'''
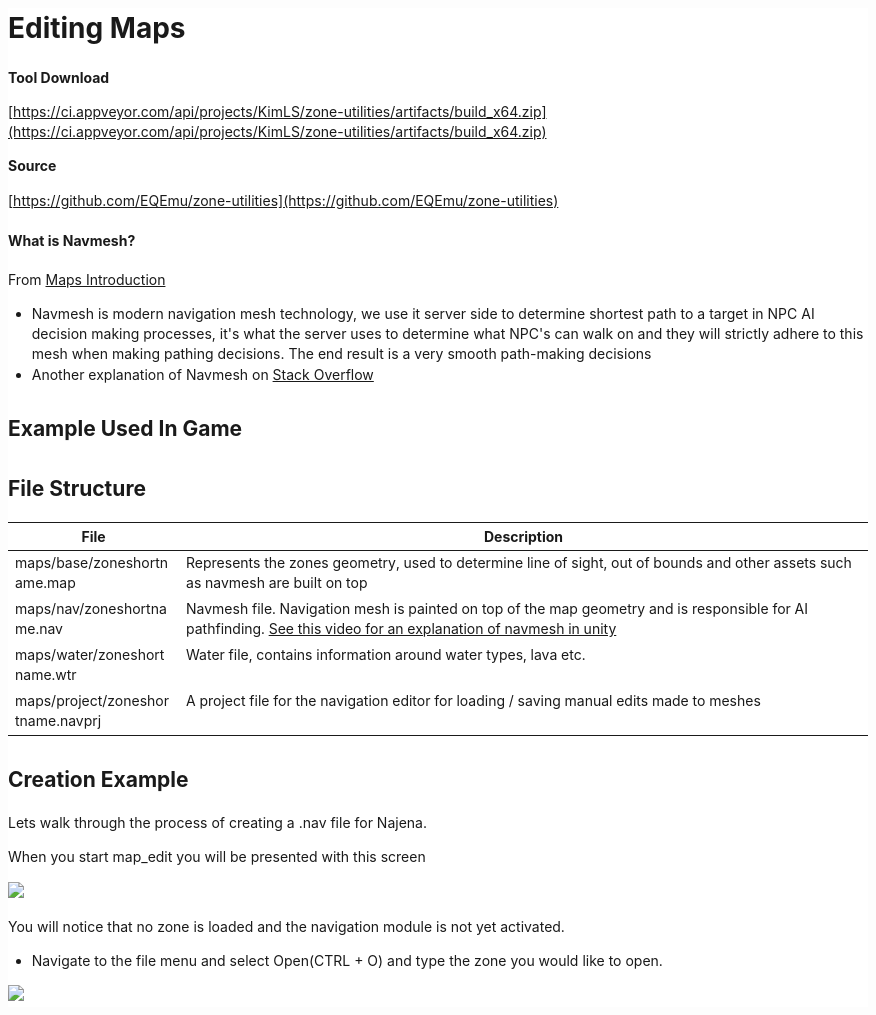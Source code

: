 # Editing Maps

**Tool Download**

[https://ci.appveyor.com/api/projects/KimLS/zone-utilities/artifacts/build_x64.zip](https://ci.appveyor.com/api/projects/KimLS/zone-utilities/artifacts/build_x64.zip)

**Source**

[https://github.com/EQEmu/zone-utilities](https://github.com/EQEmu/zone-utilities)

#### What is Navmesh?

From [Maps Introduction](./)

* Navmesh is modern navigation mesh technology, we use it server side to determine shortest path to a target in NPC AI decision making processes, it's what the server uses to determine what NPC's can walk on and they will strictly adhere to this mesh when making pathing decisions. The end result is a very smooth path-making decisions
* Another explanation of Navmesh on [Stack Overflow](https://gamedev.stackexchange.com/a/15395)

## Example Used In Game

<iframe width="100%" height="600" src="https://www.youtube.com/embed/ujtqipXAP1E" title="YouTube video player" frameborder="0" allow="accelerometer; autoplay; clipboard-write; encrypted-media; gyroscope; picture-in-picture" allowfullscreen></iframe>

## File Structure

| File | Description  |
|---|---|
| maps/base/zoneshortname.map | Represents the zones geometry, used to determine line of sight, out of bounds and other assets such as navmesh are built on top |
| maps/nav/zoneshortname.nav | Navmesh file. Navigation mesh is painted on top of the map geometry and is responsible for AI pathfinding. [See this video for an explanation of navmesh in unity](https://www.youtube.com/watch?v=NGGoOa4BpmY) |
| maps/water/zoneshortname.wtr | Water file, contains information around water types, lava etc. |
| maps/project/zoneshortname.navprj | A project file for the navigation editor for loading / saving manual edits made to meshes |

## Creation Example

Lets walk through the process of creating a .nav file for Najena.

When you start map_edit you will be presented with this screen

![](https://github.com/EQEmu/Server/wiki/images/map-edit/01_blank.png?raw=true)

You will notice that no zone is loaded and the navigation module is not yet activated.

* Navigate to the file menu and select Open(CTRL + O) and type the zone you would like to open.

![](https://github.com/EQEmu/Server/wiki/images/map-edit/02_file_menu.png?raw=true)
'''
### Problem statement:
Your job is to reproduce the material exactly. Keep pictures out of it.

### Answer below:
Source code

: # Editing Maps

**Tool Download**

[https://ci.appveyor.com/api/projects/KimLS/zone-utilities/artifacts/build_x64.zip](https://ci.appveyor.com/api/projects/KimLS/zone-utilities/artifacts/build_x64.zip)

**Source**

[https://github.com/EQEmu/zone-utilities](https://github.com/EQEmu/zone-utilities)

#### What is Navmesh?

From [Maps Introduction](./)

* Navmesh is modern navigation mesh technology, we use it server side to determine shortest path to a target in NPC AI decision making processes, it's what the server uses to determine what NPC's can walk on and they will strictly adhere to this mesh when making pathing decisions. The end result is a very smooth path-making decisions
* Another explanation of Navmesh on [Stack Overflow](https://gamedev.stackexchange.com/a/15395)

## Example Used In Game

<iframe width="100%" height="600" src="https://www.youtube.com/embed/ujtqipXAP1E" title="YouTube video player" frameborder="0" allow="accelerometer; autoplay; clipboard-write; encrypted-media; gyroscope; picture-in-picture" allowfullscreen></iframe>

## File Structure

| File | Description  |
|---|---|
| maps/base/zoneshortname.map | Represents the zones geometry, used to determine line of sight, out of bounds and other assets such as navmesh are built on top |
| maps/nav/zoneshortname.nav | Navmesh file. Navigation mesh is painted on top of the map geometry and is responsible for AI pathfinding. [See this video for an explanation of navmesh in unity](https://www.youtube.com/watch?v=NGGoOa4BpmY) |
| maps/water/zoneshortname.wtr | Water file, contains information around water types, lava etc. |
| maps/project/zoneshortname.navprj | A project file for the navigation editor for loading / saving manual edits made to meshes |

## Creation Example

Lets walk through the process of creating a .nav file for Najena.

When you start map_edit you will be presented with this screen

![](https://github.com/EQEmu/Server/wiki/images/map-edit/01_blank.png?raw=true)

You will notice that no zone is loaded and the navigation module is not yet activated.

* Navigate to the file menu and select Open(CTRL + O) and type the zone you would like to open.

![](https://github.com/EQEmu/Server/wiki/images/map-edit/02_file_menu.png?raw=true)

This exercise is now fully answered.